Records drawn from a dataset
──────────
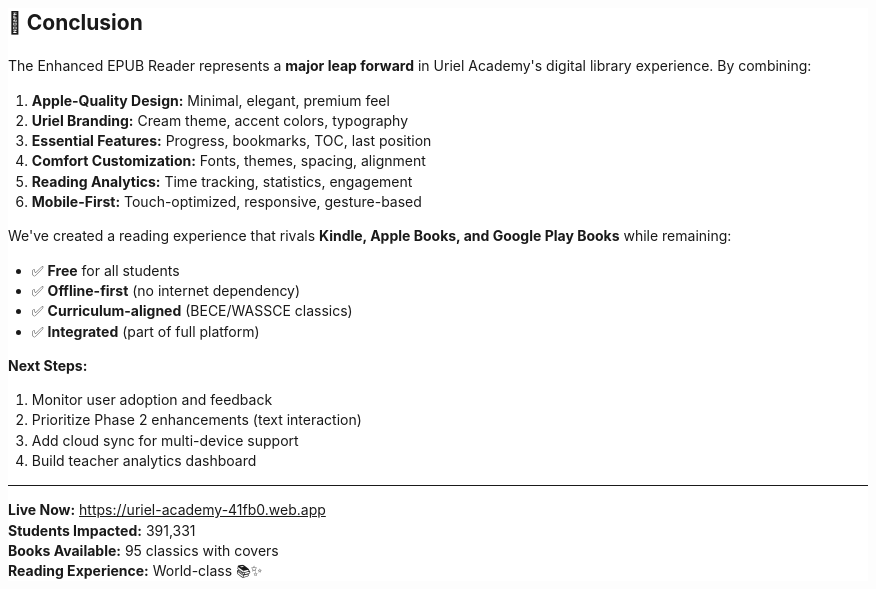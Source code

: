 
## 🎯 Conclusion

The Enhanced EPUB Reader represents a **major leap forward** in Uriel Academy's digital library experience. By combining:

1. **Apple-Quality Design:** Minimal, elegant, premium feel
2. **Uriel Branding:** Cream theme, accent colors, typography
3. **Essential Features:** Progress, bookmarks, TOC, last position
4. **Comfort Customization:** Fonts, themes, spacing, alignment
5. **Reading Analytics:** Time tracking, statistics, engagement
6. **Mobile-First:** Touch-optimized, responsive, gesture-based

We've created a reading experience that rivals **Kindle, Apple Books, and Google Play Books** while remaining:
- ✅ **Free** for all students
- ✅ **Offline-first** (no internet dependency)
- ✅ **Curriculum-aligned** (BECE/WASSCE classics)
- ✅ **Integrated** (part of full platform)

**Next Steps:**
1. Monitor user adoption and feedback
2. Prioritize Phase 2 enhancements (text interaction)
3. Add cloud sync for multi-device support
4. Build teacher analytics dashboard

---

**Live Now:** https://uriel-academy-41fb0.web.app  
**Students Impacted:** 391,331  
**Books Available:** 95 classics with covers  
**Reading Experience:** World-class 📚✨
──────────
» WORK REQUIRED: Lines from the one containing "1. **Apple-Quality Design:**" to the last line above, both included: copy these exactly and write nothing else.

» OUTPUT OF THE TASK:
1. **Apple-Quality Design:** Minimal, elegant, premium feel
2. **Uriel Branding:** Cream theme, accent colors, typography
3. **Essential Features:** Progress, bookmarks, TOC, last position
4. **Comfort Customization:** Fonts, themes, spacing, alignment
5. **Reading Analytics:** Time tracking, statistics, engagement
6. **Mobile-First:** Touch-optimized, responsive, gesture-based

We've created a reading experience that rivals **Kindle, Apple Books, and Google Play Books** while remaining:
- ✅ **Free** for all students
- ✅ **Offline-first** (no internet dependency)
- ✅ **Curriculum-aligned** (BECE/WASSCE classics)
- ✅ **Integrated** (part of full platform)

**Next Steps:**
1. Monitor user adoption and feedback
2. Prioritize Phase 2 enhancements (text interaction)
3. Add cloud sync for multi-device support
4. Build teacher analytics dashboard

---

**Live Now:** https://uriel-academy-41fb0.web.app  
**Students Impacted:** 391,331  
**Books Available:** 95 classics with covers  
**Reading Experience:** World-class 📚✨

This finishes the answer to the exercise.